SEMICONDUCTORS AND TRANSPORT PHYSICS

9

Intrinsic Semiconductors – Energy band diagram – direct and indirect band gap semiconductors – Carrier concentration in intrinsic semiconductors – extrinsic semiconductors - Carrier concentration in N-type & P-type semiconductors – Variation of carrier concentration with temperature – Carrier transport in Semiconductors: Drift, mobility and diffusion – Hall effect and devices – Ohmic contacts – Schottky diode.

UNIT IV

OPTICAL PROPERTIES OF MATERIALS

9

Classification of optical materials – Optical processes in semiconductors: optical absorption and emission, charge injection and recombination, optical absorption, loss and gain. Optical processes in quantum wells – Optoelectronic devices: light detectors and solar cells – light emitting diode – laser diode - optical processes in organic semiconductor devices –excitonic state – Electro-optics and nonlinear optics: Modulators and switching devices – plasmonics.

UNIT V

NANODEVICES AND QUANTUM COMPUTING

9

Introduction - quantum confinement – quantum structures: quantum wells, wires and dots –– band gap of nanomaterials. Tunneling – Single electron phenomena: Coulomb blockade - resonant- tunneling diode – single electron transistor – quantum cellular automata - Quantum system for information processing - quantum states – classical bits – quantum bits or qubits –CNOT gate - multiple qubits – Bloch sphere – quantum gates – advantage of quantum computing over classical computing.

TOTAL : 45 PERIODS

OUTCOMES: At the end of the course, the students should be able to
• know basics of electricity and magnetism and the influence of vectors in EMT.
• gain knowledge on the electrical and magnetic properties of materials and their applications
• understand clearly of semiconductor physics and functioning of semiconductor devices
• understand the optical properties of materials and working principles of various optical devices
• appreciate the importance of nanotechnology and nanodevices.

TEXT BOOKS:
1. S.O. Kasap.
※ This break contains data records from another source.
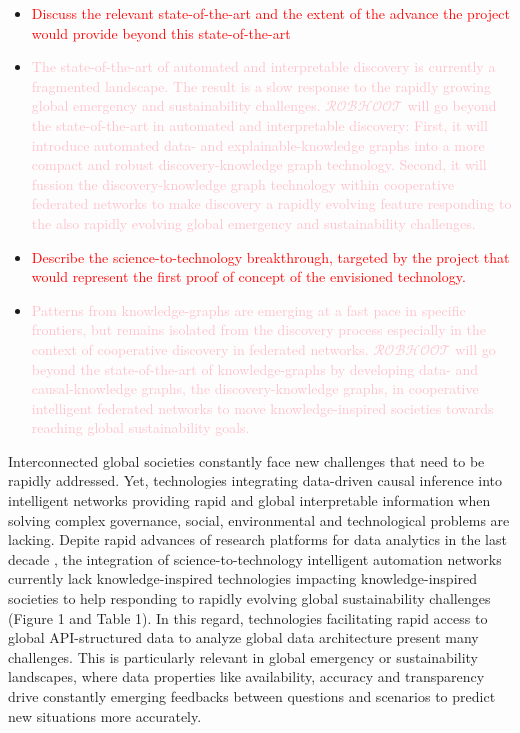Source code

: \documentclass[11pt, a4paper]{article} %
\begin{document}
\begin{itemize}
\item \textcolor{red}{Discuss the relevant state-of-the-art and the
    extent of the advance the project would provide beyond this
    state-of-the-art}
\item \textcolor{pink}{The state-of-the-art of automated and
    interpretable discovery is currently a fragmented landscape. The
    result is a slow response to the rapidly growing global emergency
    and sustainability challenges. $\mathcal{ROBHOOT}$ will go beyond
    the state-of-the-art in automated and interpretable discovery:
    First, it will introduce automated data- and explainable-knowledge
    graphs into a more compact and robust discovery-knowledge graph
    technology. Second, it will fussion the discovery-knowledge graph
    technology within cooperative federated networks to make discovery
    a rapidly evolving feature responding to the also rapidly evolving
    global emergency and sustainability challenges.}
\item \textcolor{red}{Describe the science-to-technology breakthrough,
    targeted by the project that would represent the first proof of
    concept of the envisioned technology.}
\item \textcolor{pink}{Patterns from knowledge-graphs are emerging at
    a fast pace in specific frontiers, but remains isolated from the
    discovery process especially in the context of cooperative
    discovery in federated networks. $\mathcal{ROBHOOT}$ will go
    beyond the state-of-the-art of knowledge-graphs by developing
    data- and causal-knowledge graphs, the discovery-knowledge graphs,
    in cooperative intelligent federated networks to move
    knowledge-inspired societies towards reaching global
    sustainability goals.}
\end{itemize}

Interconnected global societies constantly face new challenges that
need to be rapidly addressed. Yet, technologies integrating
data-driven causal inference into intelligent networks providing rapid
and global interpretable information when solving complex governance,
social, environmental and technological problems are lacking. Depite
rapid advances of research platforms for data analytics in the last
decade
\citep{Melniketal:2010,Steinruecken,Modulos,Guimera2020,GoogleAI,IrisAI,easeml,datarobot,aito},
the integration of science-to-technology intelligent automation
networks currently lack knowledge-inspired technologies impacting
knowledge-inspired societies to help responding to rapidly evolving
global sustainability challenges (Figure 1 and Table 1). In this
regard, technologies facilitating rapid access to global
API-structured data to analyze global data architecture present many
challenges. This is particularly relevant in global emergency or
sustainability landscapes, where data properties like availability,
accuracy and transparency drive constantly emerging feedbacks between
questions and scenarios to predict new situations more accurately.
\end{document}
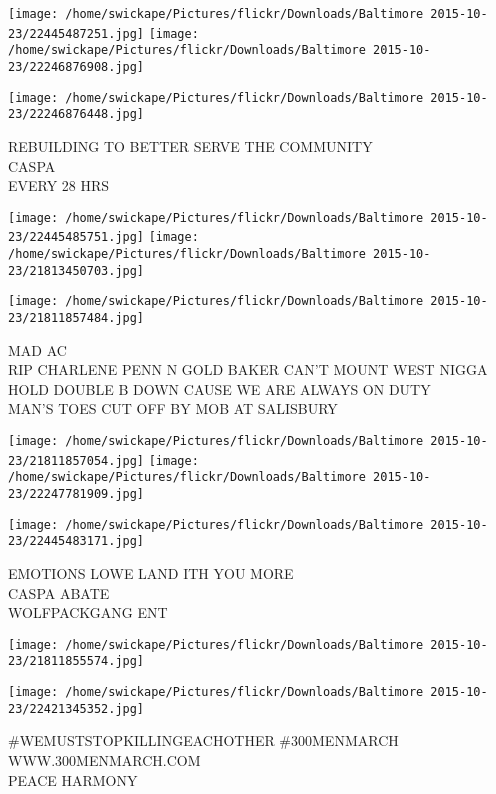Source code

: \documentclass[10pt,letterpaper]{article}
\begin{document}
\texttt{[image: /home/swickape/Pictures/flickr/Downloads/Baltimore 2015-10-23/22445487251.jpg]}
\texttt{[image: /home/swickape/Pictures/flickr/Downloads/Baltimore 2015-10-23/22246876908.jpg]}

\vspace{0.25in}
\texttt{[image: /home/swickape/Pictures/flickr/Downloads/Baltimore 2015-10-23/22246876448.jpg]}

REBUILDING TO BETTER SERVE THE COMMUNITY\\
CASPA\\
EVERY 28 HRS\\
\pagebreak

\texttt{[image: /home/swickape/Pictures/flickr/Downloads/Baltimore 2015-10-23/22445485751.jpg]}
\texttt{[image: /home/swickape/Pictures/flickr/Downloads/Baltimore 2015-10-23/21813450703.jpg]}

\vspace{0.25in}
\texttt{[image: /home/swickape/Pictures/flickr/Downloads/Baltimore 2015-10-23/21811857484.jpg]}

MAD AC\\
RIP CHARLENE PENN N GOLD BAKER CAN'T MOUNT WEST NIGGA HOLD DOUBLE B DOWN CAUSE WE ARE ALWAYS ON DUTY\\
MAN'S TOES CUT OFF BY MOB AT SALISBURY\\
\pagebreak

\texttt{[image: /home/swickape/Pictures/flickr/Downloads/Baltimore 2015-10-23/21811857054.jpg]}
\texttt{[image: /home/swickape/Pictures/flickr/Downloads/Baltimore 2015-10-23/22247781909.jpg]}

\texttt{[image: /home/swickape/Pictures/flickr/Downloads/Baltimore 2015-10-23/22445483171.jpg]}

EMOTIONS LOWE LAND ITH YOU MORE\\
CASPA ABATE\\
WOLFPACKGANG ENT\\
\pagebreak

\texttt{[image: /home/swickape/Pictures/flickr/Downloads/Baltimore 2015-10-23/21811855574.jpg]}

\vspace{0.25in}
\texttt{[image: /home/swickape/Pictures/flickr/Downloads/Baltimore 2015-10-23/22421345352.jpg]}

\#WEMUSTSTOPKILLINGEACHOTHER \#300MENMARCH WWW.300MENMARCH.COM\\
PEACE HARMONY\\
\pagebreak
\end{document}

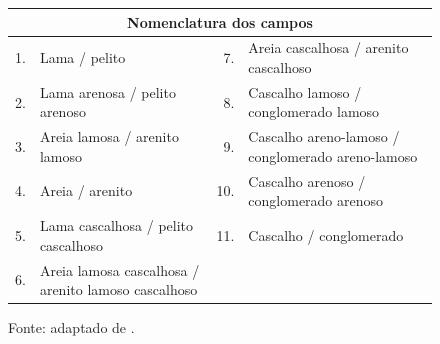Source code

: \begin{figure}[H]
  \vspace{0.5em}
  \begin{tabularx}{0.98\linewidth}{@{}rX rX@{}}
    \toprule
    \multicolumn{4}{c}{\textbf{Nomenclatura dos campos}} \\
    \midrule
    1. & Lama / pelito
       & 7. & Areia cascalhosa / arenito cascalhoso \\
    2. & Lama arenosa / pelito arenoso
       & 8. & Cascalho lamoso / conglomerado lamoso \\
    3. & Areia lamosa / arenito lamoso
       & 9. & Cascalho areno-lamoso / conglomerado areno-lamoso \\
    4. & Areia / arenito
       & 10. & Cascalho arenoso / conglomerado arenoso \\
    5. & Lama cascalhosa / pelito cascalhoso
       & 11. & Cascalho / conglomerado \\
    6. & Areia lamosa cascalhosa / arenito lamoso cascalhoso
       & & \\
    \bottomrule
  \end{tabularx}
  \caption{Classificação textural de sedimentos e rochas formados por misturas de
  cascalho, areia e lama. Os limites de 5, 30 e 80\% referem-se à proporção de
  cascalho.}
  \label{fig:classificacao-conglomerados}
  \caption*{\footnotesize Fonte: adaptado de \textcite{nichols2009}.}
\end{figure}
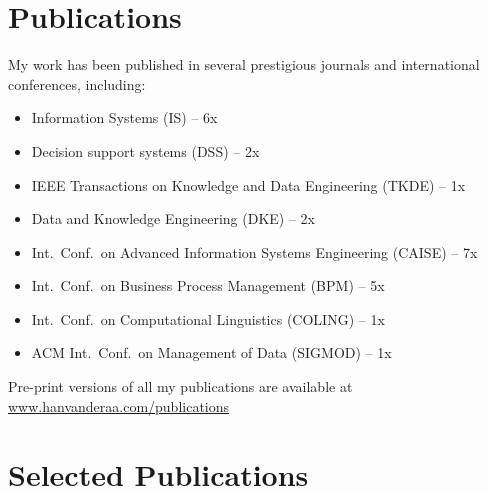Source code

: \section{Publications}
\noindent My work has been published in several prestigious journals and international conferences, including: 
\begin{itemize}
	\itemsep-0.2em
	
	\item Information Systems  (IS) -- 6x
	
	\item Decision support systems (DSS) -- 2x
	
	\item IEEE Transactions on Knowledge and Data Engineering (TKDE) -- 1x
	
	\item Data and Knowledge Engineering  (DKE) -- 2x
	
	\item Int.\ Conf.\ on Advanced Information Systems Engineering (CAISE)	 -- 7x
	
	\item Int.\ Conf.\ on Business Process Management (BPM) --  5x

	\item Int.\ Conf.\ on Computational Linguistics (COLING) -- 1x
	
	\item ACM Int.\ Conf.\ on Management of Data (SIGMOD) -- 1x 
	
	
\end{itemize}
\smallskip
Pre-print versions of all my publications are available at \href{https://www.hanvanderaa.com/publications}{www.hanvanderaa.com/publications}\\

%

\section{Selected Publications}

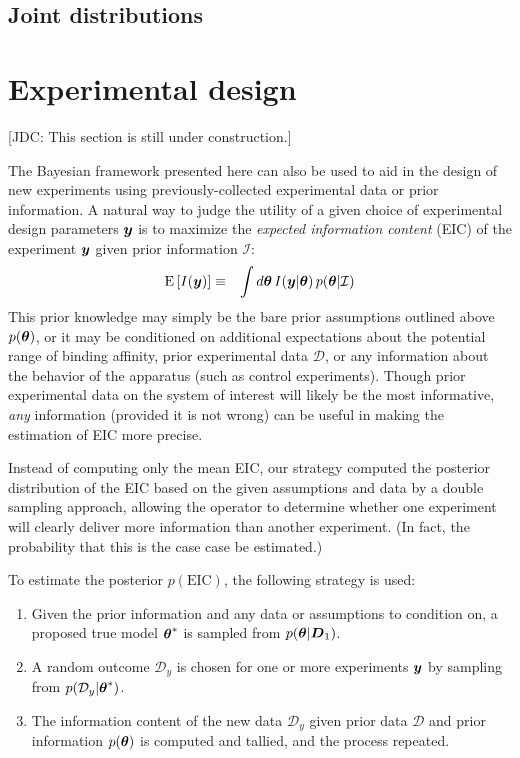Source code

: \documentclass[aps,pre,twocolumn,nofootinbib,superscriptaddress,linenumbers]{revtex4-1}
\newcommand{\bfv}[1]{{\mbox{\boldmath{$#1$}}}}
\newcommand{\Ept}[1] {{\mathrm E}\left[ #1 \right]}
\begin{document}
\subsection{Joint distributions}



\section{Experimental design}
\label{section:experimental-design}

{\color{red}[JDC: This section is still under construction.]}

The Bayesian framework presented here can also be used to aid in the design of new experiments using previously-collected experimental data or prior information.
A natural way to judge the utility of a given choice of experimental design parameters $\bfv{y}$ is to maximize the \emph{expected information content} (EIC) of the experiment $\bfv{y}$ given prior information $\mathcal{I}$:
\begin{eqnarray}
\Ept{I(\bfv{y})} &\equiv& \int d\bfv{\theta} \, I(\bfv{y} | \bfv{\theta}) \, p(\bfv{\theta} | \mathcal{I})
\end{eqnarray}
This prior knowledge may simply be the bare prior assumptions outlined above $p(\bfv{\theta})$, or it may be conditioned on additional expectations about the potential range of binding affinity, prior experimental data $\mathcal{D}$, or any information about the behavior of the apparatus (such as control experiments).
Though prior experimental data on the system of interest will likely be the most informative, \emph{any} information (provided it is not wrong) can be useful in making the estimation of EIC more precise.

Instead of computing only the mean EIC, our strategy computed the posterior distribution of the EIC based on the given assumptions and data by a double sampling approach, allowing the operator to determine whether one experiment will clearly deliver more information than another experiment.
(In fact, the probability that this is the case case be estimated.)

To estimate the posterior $p(\mathrm{EIC})$, the following strategy is used:
\begin{enumerate}
  \item Given the prior information and any data or assumptions to condition on, a proposed true model $\bfv{\theta}^*$ is sampled from $p(\bfv{\theta} | \bfv{D}_1)$.
  \item A random outcome $\mathcal{D}_y$ is chosen for one or more experiments $\bfv{y}$ by sampling from $p(\mathcal{D}_y | \bfv{\theta}^*)$.
  \item The information content of the new data $\mathcal{D}_y$ given prior data $\mathcal{D}$ and prior information $p(\bfv{\theta})$ is computed and tallied, and the process repeated.
\end{enumerate}
\end{document}
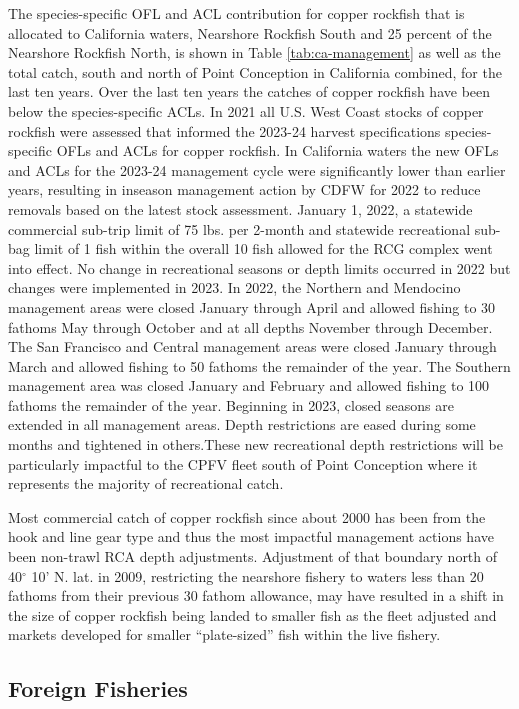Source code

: \documentclass[11pt,
  letterpaper,
]{article}
\begin{document}
The species-specific OFL and ACL contribution for copper rockfish that is allocated to California waters, Nearshore Rockfish South and 25 percent of the Nearshore Rockfish North, is shown in Table \ref{tab:ca-management} as well as the total catch, south and north of Point Conception in California combined, for the last ten years. Over the last ten years the catches of copper rockfish have been below the species-specific ACLs. In 2021 all U.S. West Coast stocks of copper rockfish were assessed that informed the 2023-24 harvest specifications species-specific OFLs and ACLs for copper rockfish. In California waters the new OFLs and ACLs for the 2023-24 management cycle were significantly lower than earlier years, resulting in inseason management action by CDFW for 2022 to reduce removals based on the latest stock assessment. January 1, 2022, a statewide commercial sub-trip limit of 75 lbs. per 2-month and statewide recreational sub-bag limit of 1 fish within the overall 10 fish allowed for the RCG complex went into effect. No change in recreational seasons or depth limits occurred in 2022 but changes were implemented in 2023. In 2022, the Northern and Mendocino management areas were closed January through April and allowed fishing to 30 fathoms May through October and at all depths November through December. The San Francisco and Central management areas were closed January through March and allowed fishing to 50 fathoms the remainder of the year. The Southern management area was closed January and February and allowed fishing to 100 fathoms the remainder of the year. Beginning in 2023, closed seasons are extended in all management areas. Depth restrictions are eased during some months and tightened in others.These new recreational depth restrictions will be particularly impactful to the CPFV fleet south of Point Conception where it represents the majority of recreational catch.

Most commercial catch of copper rockfish since about 2000 has been from the hook and line gear type and thus the most impactful management actions have been non-trawl RCA depth adjustments. Adjustment of that boundary north of 40\(^\circ\) 10' N. lat. in 2009, restricting the nearshore fishery to waters less than 20 fathoms from their previous 30 fathom allowance, may have resulted in a shift in the size of copper rockfish being landed to smaller fish as the fleet adjusted and markets developed for smaller ``plate-sized'' fish within the live fishery.

\subsection{Foreign Fisheries}\label{foreign-fisheries}
\end{document}

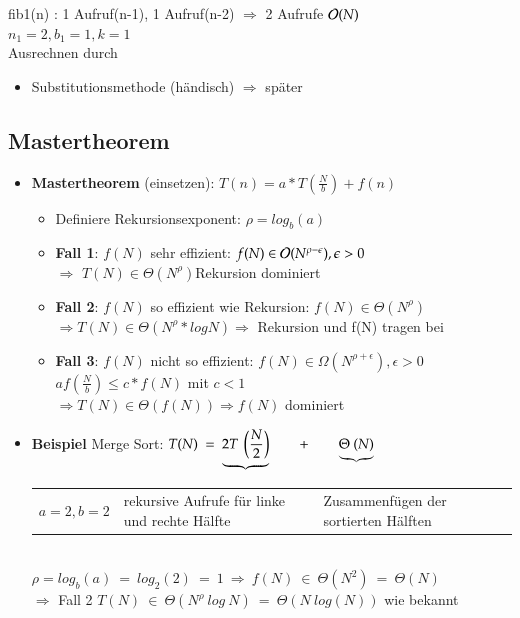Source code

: fib1(n) : 1 Aufruf(n-1), 1 Aufruf(n-2) $\Rightarrow$ 2 Aufrufe $\mathcal{O}{}(N)$ \\
\hspace*{5cm} $n_1 = 2, b_1 = 1, k = 1$ \\
Ausrechnen durch
\begin{itemize}
    \item Substitutionsmethode (\glqq händisch\grqq) $\Rightarrow$ später
\end{itemize}
    \subsection{Mastertheorem}
    \begin{itemize}
    \item \textbf{Mastertheorem} (einsetzen): $T(n) = a* T\left(\frac{N}{b}\right) + f(n)$
    \begin{itemize}[label={}]
        \item Definiere Rekursionsexponent: $\rho = log_b(a)$
        \item \textbf{Fall 1}: $f(N)$ sehr effizient: $f(N) \in \mathcal{O}{}(N^{\rho-\epsilon}), \epsilon > 0$ \\
        $\Rightarrow$ $T(N) \in \Theta(N^\rho)$Rekursion dominiert
        \item \textbf{Fall 2}: $f(N)$ so effizient wie Rekursion: $f(N) \in \Theta(N^\rho)$ \\
        $\Rightarrow T(N) \in \Theta(N^\rho * logN) \Rightarrow$ Rekursion und f(N) tragen bei
        \item \textbf{Fall 3}: $f(N)$ nicht so effizient: $f(N) \in \Omega(N^{\rho + \epsilon}), \epsilon > 0$ \\
        \hspace*{5cm} $a f\left(\frac{N}{b}\right) \leq c* f(N)$ mit $c < 1$ \\
        $\Rightarrow T(N) \in \Theta(f(N)) \Rightarrow f(N)$ dominiert
    \end{itemize}
    \item \textbf{Beispiel} Merge Sort: $T(N)\ =\ \underbrace{2 T \ \left(\frac{N}{2}\right)}\hspace*{0.7cm} +\hspace*{0.7cm} \underbrace{\Theta\ (N)}$\\
    \begin{tabular}{L{4cm} L{3cm} L{3cm}}
        $a=2, b=2$ & rekursive Aufrufe für linke und rechte Hälfte & Zusammenfügen der sortierten Hälften\\
    \end{tabular}\\
    \hspace*{1cm} $\rho = log_b(a) \ = \ log_2(2) \ = \ 1 \ \Rightarrow \ f(N)\ \in \ \Theta(N^2) \ = \ \Theta(N)$\\
    $\Rightarrow$ Fall 2  \hspace*{1cm} $T(N)\  \in\  \Theta(N^{\rho}\ log\ N)\ =\ \boxed{\Theta(N\ log(N))}$ wie bekannt
\end{itemize}

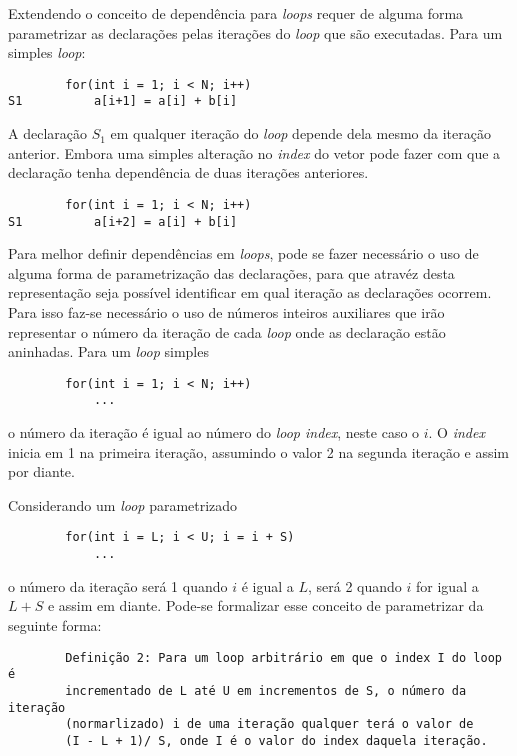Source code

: Extendendo o conceito de dependência para \textit{loops} requer de alguma forma 
parametrizar as declarações pelas iterações do \textit{loop} que são
executadas.
Para um simples \textit{loop}:

\begin{verbatim}
        for(int i = 1; i < N; i++)
S1          a[i+1] = a[i] + b[i]
\end{verbatim}

A declaração $S_1$ em qualquer iteração do \textit{loop} depende dela mesmo da
iteração anterior. Embora uma simples alteração no \textit{index} do vetor pode
fazer com que a declaração tenha dependência de duas iterações anteriores.

\begin{verbatim}
        for(int i = 1; i < N; i++)
S1          a[i+2] = a[i] + b[i]
\end{verbatim}

Para melhor definir dependências em \textit{loops},  pode se fazer necessário o
uso de alguma forma de parametrização das declarações, para que atravéz desta
representação seja possível identificar em qual iteração as declarações ocorrem.
Para isso faz-se necessário o uso de números inteiros auxiliares que irão
representar o número da iteração de cada \textit{loop} onde as declaração estão
aninhadas.
Para um \textit{loop} simples

\begin{verbatim}
        for(int i = 1; i < N; i++)
            ...
\end{verbatim}

o número da iteração é igual ao número do \textit{loop index}, neste caso o $i$.
O \textit{index} inicia em 1 na primeira iteração, assumindo o valor 2 na
segunda iteração e assim por diante.

Considerando um \textit{loop} parametrizado

\begin{verbatim}
        for(int i = L; i < U; i = i + S)
            ...
\end{verbatim}

o número da iteração será 1 quando $i$ é igual a $L$, será 2 quando $i$ for
igual a $L+S$ e assim em diante. Pode-se formalizar esse conceito de
parametrizar da seguinte forma:

\begin{verbatim}
        Definição 2: Para um loop arbitrário em que o index I do loop é
        incrementado de L até U em incrementos de S, o número da iteração
        (normarlizado) i de uma iteração qualquer terá o valor de 
        (I - L + 1)/ S, onde I é o valor do index daquela iteração.
\end{verbatim}



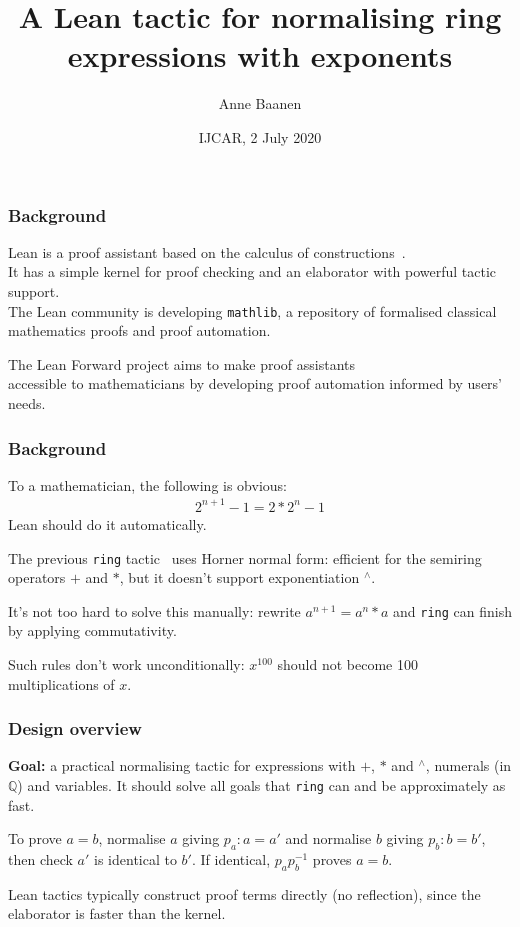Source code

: \documentclass{beamer}
\title{A Lean tactic for normalising ring expressions with exponents}
\author{Anne Baanen}
\institute{\vspace{-\baselineskip}Lean Forward\\Vrije Universiteit Amsterdam}
\date{\vspace{-\baselineskip}IJCAR, 2 July 2020}
\newcommand{\Q}{\mathbb{Q}}
\newcommand{\lean}[1]{\texttt{#1}\xspace} %
\newcommand{\pow}{{\ensuremath{{}^\wedge}}\xspace}
\newcommand{\ring}{\lean{ring}}
\begin{document}
\frame{\titlepage}

\begin{frame} \frametitle{Background}
	Lean is a proof assistant based on the calculus of constructions~\cite{lean-prover}.\\
	It has a simple kernel for proof checking and an elaborator with powerful tactic support.\\
	The Lean community is developing \texttt{mathlib},
	a repository of formalised classical mathematics proofs and proof automation.

	The Lean Forward project aims to make proof assistants\\
	accessible to mathematicians by developing proof automation informed by users' needs.
\end{frame}

\begin{frame} \frametitle{Background}
	To a mathematician, the following is obvious:
	\begin{align*}
		2^{n+1} - 1 = 2 * 2^n - 1
	\end{align*}
	Lean should do it automatically.

	The previous \ring tactic~\cite{ring-tactic} uses Horner normal form: efficient for the semiring operators $+$ and $*$,
	but it doesn't support exponentiation $\pow$.

\pause
	It's not too hard to solve this manually:
	rewrite $a^{n + 1} = a^n * a$ and \ring can finish by applying commutativity.

	Such rules don't work unconditionally: $x^{100}$ should not become 100 multiplications of $x$.
\end{frame}

\begin{frame} \frametitle{Design overview}
	\textbf{Goal:} a practical normalising tactic for expressions with $+$, $*$ and \pow, numerals (in $\Q$) and variables.
	It should solve all goals that \ring can and be approximately as fast.

\pause
	To prove $a = b$, normalise $a$ giving $p_a : a = a'$ and normalise $b$ giving $p_b : b = b'$, then check $a'$ is identical to $b'$.
	If identical, $p_a p_b^{-1}$ proves $a = b$.

	Lean tactics typically construct proof terms directly (no reflection), since the elaborator is faster than the kernel.
\end{frame}
\end{document}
Principles of Electronic Materials and Devices, McGraw Hill Education (Indian Edition), 2020.
2. R.F.Pierret. Semiconductor Device Fundamentals. Pearson (Indian Edition), 2006.
3. G.W.Hanson. Fundamentals of Nanoelectronics. Pearson Education (Indian Edition), 2009.

REFERENCES:
1. Matthew N. O. Sadiku, Principles of Electromagnetics, Oxford Univ.Press 2015.
2. Jasprit Singh, Semiconductor Optoelectronics: Physics and Technology, McGraw- Hill Education (Indian Edition), 2019.
3. Charles Kittel, Introduction to Solid State Physics, Wiley India Edition, 2019.
4. Mark Fox, Optical Properties of Solids, Oxford Univ.Press, 2001.
5. Parag K. Lala, Quantum Computing: A Beginner's Introduction, McGraw-Hill Education (Indian Edition), 2020.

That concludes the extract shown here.